ASSIGNMENT
Go through the records below and copy out every line holding "resultados".

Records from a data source
☆ ☆ ☆ ☆
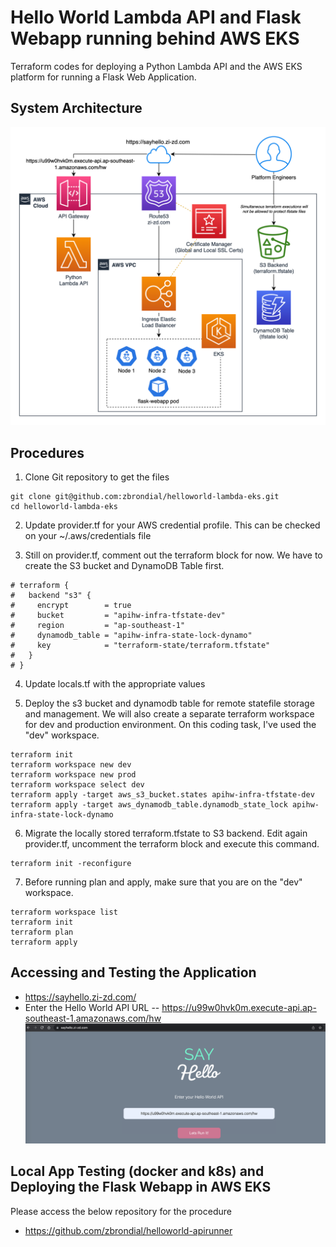# Hello World Lambda API and Flask Webapp running behind AWS EKS

Terraform codes for deploying a Python Lambda API and the AWS EKS platform for running a Flask Web Application.

## System Architecture

![Say Hello Architecture](/assets/sayhello_app_arch.drawio.png)

## Procedures

1. Clone Git repository to get the files

```
git clone git@github.com:zbrondial/helloworld-lambda-eks.git
cd helloworld-lambda-eks
```

2. Update provider.tf for your AWS credential profile. This can be checked on your ~/.aws/credentials file

3. Still on provider.tf, comment out the terraform block for now. We have to create the S3 bucket and DynamoDB Table first.

```
# terraform {
#   backend "s3" {
#     encrypt        = true
#     bucket         = "apihw-infra-tfstate-dev"
#     region         = "ap-southeast-1"
#     dynamodb_table = "apihw-infra-state-lock-dynamo"
#     key            = "terraform-state/terraform.tfstate"
#   }
# }
```

4. Update locals.tf with the appropriate values

5. Deploy the s3 bucket and dynamodb table for remote statefile storage and management. We will also create a separate terraform workspace for dev and production environment. On this coding task, I've used the "dev" workspace.

```
terraform init
terraform workspace new dev
terraform workspace new prod
terraform workspace select dev
terraform apply -target aws_s3_bucket.states apihw-infra-tfstate-dev
terraform apply -target aws_dynamodb_table.dynamodb_state_lock apihw-infra-state-lock-dynamo
```

6. Migrate the locally stored terraform.tfstate to S3 backend. Edit again provider.tf, uncomment the terraform block and execute this command.

```
terraform init -reconfigure
```

7. Before running plan and apply, make sure that you are on the "dev" workspace.

```
terraform workspace list
terraform init
terraform plan
terraform apply
```

## Accessing and Testing the Application

- https://sayhello.zi-zd.com/
- Enter the Hello World API URL
  -- https://u99w0hvk0m.execute-api.ap-southeast-1.amazonaws.com/hw
  ![Say Hello Web](/assets/sayhello_app_web.png)

## Local App Testing (docker and k8s) and Deploying the Flask Webapp in AWS EKS

Please access the below repository for the procedure

- https://github.com/zbrondial/helloworld-apirunner
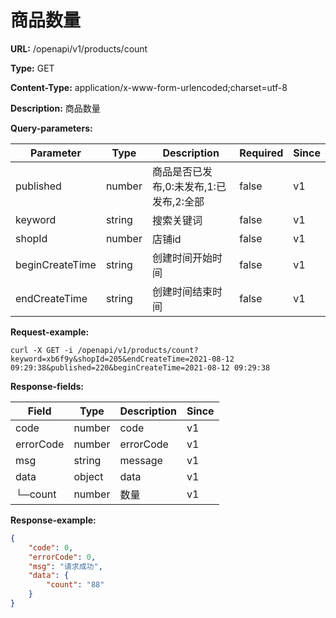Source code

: # 商品数量

**URL:** /openapi/v1/products/count

**Type:** GET

**Content-Type:** application/x-www-form-urlencoded;charset=utf-8

**Description:** 商品数量

**Query-parameters:**

| Parameter       | Type   | Description              | Required | Since |
| --------------- | ------ | ------------------------ | -------- | ----- |
| published       | number | 商品是否已发布,0:未发布,1:已发布,2:全部 | false    | v1    |
| keyword         | string | 搜索关键词                    | false    | v1    |
| shopId          | number | 店铺id                     | false    | v1    |
| beginCreateTime | string | 创建时间开始时间                 | false    | v1    |
| endCreateTime   | string | 创建时间结束时间                 | false    | v1    |

**Request-example:**

```
curl -X GET -i /openapi/v1/products/count?keyword=xb6f9y&shopId=205&endCreateTime=2021-08-12 09:29:38&published=220&beginCreateTime=2021-08-12 09:29:38
```

**Response-fields:**

| Field     | Type   | Description | Since |
| --------- | ------ | ----------- | ----- |
| code      | number | code        | v1    |
| errorCode | number | errorCode   | v1    |
| msg       | string | message     | v1    |
| data      | object | data        | v1    |
| └─count   | number | 数量          | v1    |

**Response-example:**

```json
{
    "code": 0,
    "errorCode": 0,
    "msg": "请求成功",
    "data": {
        "count": "88"
    }
}
```
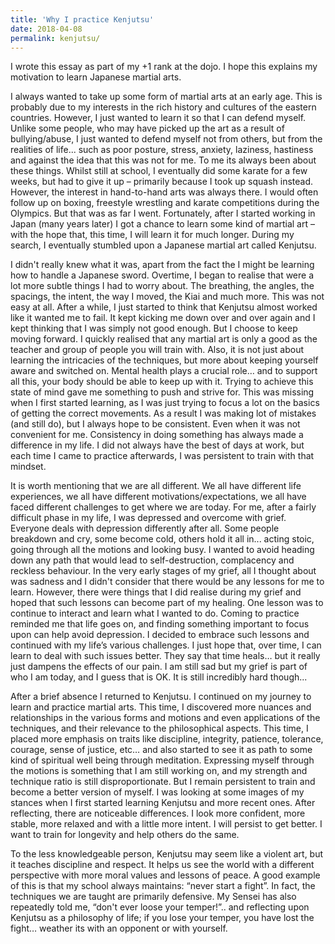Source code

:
 ```yaml
---
title: 'Why I practice Kenjutsu'
date: 2018-04-08
permalink: kenjutsu/
---
```

I wrote this essay as part of my +1 rank at the dojo. I hope this explains my motivation to learn Japanese martial arts. 

I always wanted to take up some form of martial arts at an early age. This is probably due to my interests in the rich history and cultures of the eastern countries. However, I just wanted to learn it so that I can defend myself. Unlike some people, who may have picked up the art as a result of bullying/abuse, I just wanted to defend myself not from others, but from the realities of life... such as poor posture, stress, anxiety, laziness, hastiness and against the idea that this was not for me. To me its always been about these things. Whilst still at school, I eventually did some karate for a few weeks, but had to give it up – primarily because I took up squash instead. However, the interest in hand-to-hand arts was always there. I would often follow up on boxing, freestyle wrestling and karate competitions during the Olympics. But that was as far I went. Fortunately, after I started working in Japan (many years later) I got a chance to learn some kind of martial art – with the hope that, this time, I will learn it for much longer. During my search, I eventually stumbled upon a Japanese martial art called Kenjutsu. 

I didn't really knew what it was, apart from the fact the I might be learning how to handle a Japanese sword. Overtime, I began to realise that were a lot more subtle things I had to worry about. The breathing, the angles, the spacings, the intent, the way I moved, the Kiai and much more. This was not easy at all. After a while, I just started to think that Kenjutsu almost worked like it wanted me to fail. It kept kicking me down over and over again and I kept thinking that I was simply not good enough. But I choose to keep moving forward. I quickly realised that any martial art is only a good as the teacher and group of people you will train with. Also, it is not just about learning the intricacies of the techniques, but more about keeping yourself aware and switched on. Mental health plays a crucial role… and to support all this, your body should be able to keep up with it. Trying to achieve this state of mind gave me something to push and strive for. This was missing when I first started learning, as I was just trying to focus a lot on the basics of getting the correct movements. As a result I was making lot of mistakes (and still do), but I always hope to be consistent. Even when it was not convenient for me. Consistency in doing something has always made a difference in my life. I did not always have the best of days at work, but each time I came to practice afterwards, I was persistent to train with that mindset. 

It is worth mentioning that we are all different. We all have different life experiences, we all have different motivations/expectations, we all have faced different challenges to get where we are today. For me, after a fairly difficult phase in my life, I was depressed and overcome with grief. Everyone deals with depression differently after all. Some people breakdown and cry, some become cold, others hold it all in... acting stoic, going through all the motions and looking busy. I wanted to avoid heading down any path that would lead to self-destruction, complacency and reckless behaviour. In the very early stages of my grief, all I thought about was sadness and I didn't consider that there would be any lessons for me to learn. However, there were things that I did realise during my grief and hoped that such lessons can become part of my healing. One lesson was to continue to interact and learn what I wanted to do. Coming to practice reminded me that life goes on, and finding something important to focus upon can help avoid depression. I decided to embrace such lessons and continued with my life’s various challenges. I just hope that, over time, I can learn to deal with such issues better. They say that time heals… but it really just dampens the effects of our pain. I am still sad but my grief is part of who I am today, and I guess that is OK. It is still incredibly hard though...

After a brief absence I returned to Kenjutsu. I continued on my journey to learn and practice martial arts. This time, I discovered more nuances and relationships in the various forms and motions and even applications of the techniques, and their relevance to the philosophical aspects. This time, I placed more emphasis on traits like discipline, integrity, patience, tolerance, courage, sense of justice, etc… and also started to see it as path to some kind of spiritual well being through meditation. Expressing myself through the motions is something that I am still working on, and my strength and technique ratio is still disproportionate. But I remain persistent to train and become a better version of myself. I was looking at some images of my stances when I first started learning Kenjutsu and more recent ones. After reflecting, there are noticeable differences. I look more confident, more stable, more relaxed and with a little more intent. I will persist to get better. I want to train for longevity and help others do the same. 

To the less knowledgeable person, Kenjutsu may seem like a violent art, but it teaches discipline and respect. It helps us see the world with a different perspective with more moral values and lessons of peace. A good example of this is that my school always maintains: “never start a fight”. In fact, the techniques we are taught are primarily defensive. My Sensei has also repeatedly told me, “don't ever loose your temper!”.. and reflecting upon Kenjutsu as a philosophy of life; if you lose your temper, you have lost the fight… weather its with an opponent or with yourself.
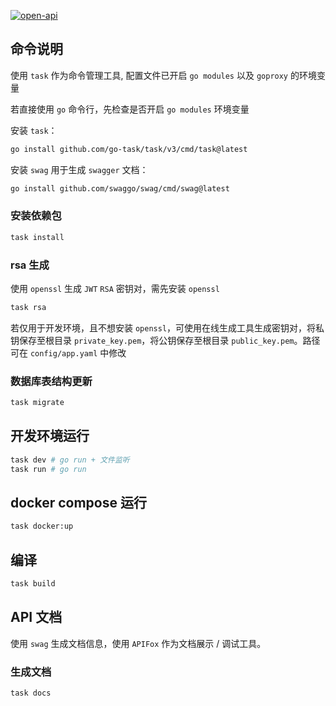 [![open-api](https://github.com/Jon-a-than/gin-template/actions/workflows/open-api.yml/badge.svg)](https://qingshaner.com/gin-template/swagger.json)

## 命令说明

使用 `task` 作为命令管理工具, 配置文件已开启 `go modules` 以及 `goproxy` 的环境变量

若直接使用 `go` 命令行，先检查是否开启 `go modules` 环境变量

安装 `task`：

```bash
go install github.com/go-task/task/v3/cmd/task@latest
```

安装 `swag` 用于生成 `swagger` 文档：

```bash
go install github.com/swaggo/swag/cmd/swag@latest
```

### 安装依赖包

```bash
task install
```

### rsa 生成

使用 `openssl` 生成 `JWT` `RSA` 密钥对，需先安装 `openssl`

```bash
task rsa
```

若仅用于开发环境，且不想安装 `openssl`，可使用在线生成工具生成密钥对，将私钥保存至根目录 `private_key.pem`，将公钥保存至根目录 `public_key.pem`。路径可在 `config/app.yaml` 中修改

### 数据库表结构更新

```bash
task migrate
```

## 开发环境运行

```bash
task dev # go run + 文件监听
task run # go run
```

## docker compose 运行

```bash
task docker:up
```

## 编译

```bash
task build
```

## API 文档

使用 `swag` 生成文档信息，使用 `APIFox` 作为文档展示 / 调试工具。

### 生成文档

```bash
task docs
```
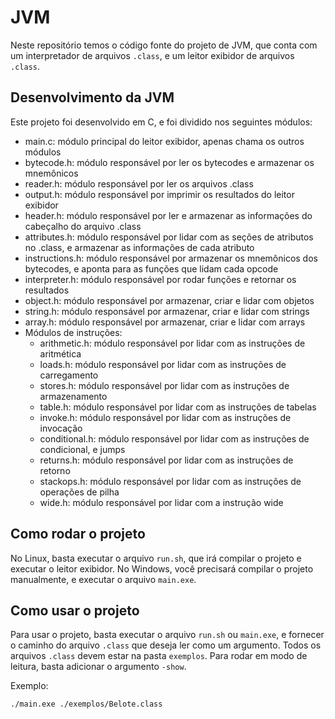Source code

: # JVM

Neste repositório temos o código fonte do projeto de JVM, que conta com um interpretador de arquivos `.class`, e um leitor exibidor de arquivos `.class`.

## Desenvolvimento da JVM

Este projeto foi desenvolvido em C, e foi dividido nos seguintes módulos:

- main.c: módulo principal do leitor exibidor, apenas chama os outros módulos
- bytecode.h: módulo responsável por ler os bytecodes e armazenar os mnemônicos
- reader.h: módulo responsável por ler os arquivos .class
- output.h: módulo responsável por imprimir os resultados do leitor exibidor
- header.h: módulo responsável por ler e armazenar as informações do cabeçalho do arquivo .class
- attributes.h: módulo responsável por lidar com as seções de atributos no .class, e armazenar as informações de cada atributo
- instructions.h: módulo responsável por armazenar os mnemônicos dos bytecodes, e aponta para as funções que lidam cada opcode
- interpreter.h: módulo responsável por rodar funções e retornar os resultados
- object.h: módulo responsável por armazenar, criar e lidar com objetos
- string.h: módulo responsável por armazenar, criar e lidar com strings
- array.h: módulo responsável por armazenar, criar e lidar com arrays
- Módulos de instruções:
  - arithmetic.h: módulo responsável por lidar com as instruções de aritmética
  - loads.h: módulo responsável por lidar com as instruções de carregamento
  - stores.h: módulo responsável por lidar com as instruções de armazenamento
  - table.h: módulo responsável por lidar com as instruções de tabelas
  - invoke.h: módulo responsável por lidar com as instruções de invocação
  - conditional.h: módulo responsável por lidar com as instruções de condicional, e jumps
  - returns.h: módulo responsável por lidar com as instruções de retorno
  - stackops.h: módulo responsável por lidar com as instruções de operações de pilha
  - wide.h: módulo responsável por lidar com a instrução wide

## Como rodar o projeto

No Linux, basta executar o arquivo `run.sh`, que irá compilar o projeto e executar o leitor exibidor.
No Windows, você precisará compilar o projeto manualmente, e executar o arquivo `main.exe`.

## Como usar o projeto

Para usar o projeto, basta executar o arquivo `run.sh` ou `main.exe`, e fornecer o caminho do arquivo `.class` que deseja ler como um argumento. Todos os arquivos `.class` devem estar na pasta `exemplos`. Para rodar em modo de leitura, basta adicionar o argumento `-show`.

Exemplo:

```
./main.exe ./exemplos/Belote.class
```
☆ ☆ ☆ ☆
THE COMPLETED TASK
- output.h: módulo responsável por imprimir os resultados do leitor exibidor
- interpreter.h: módulo responsável por rodar funções e retornar os resultados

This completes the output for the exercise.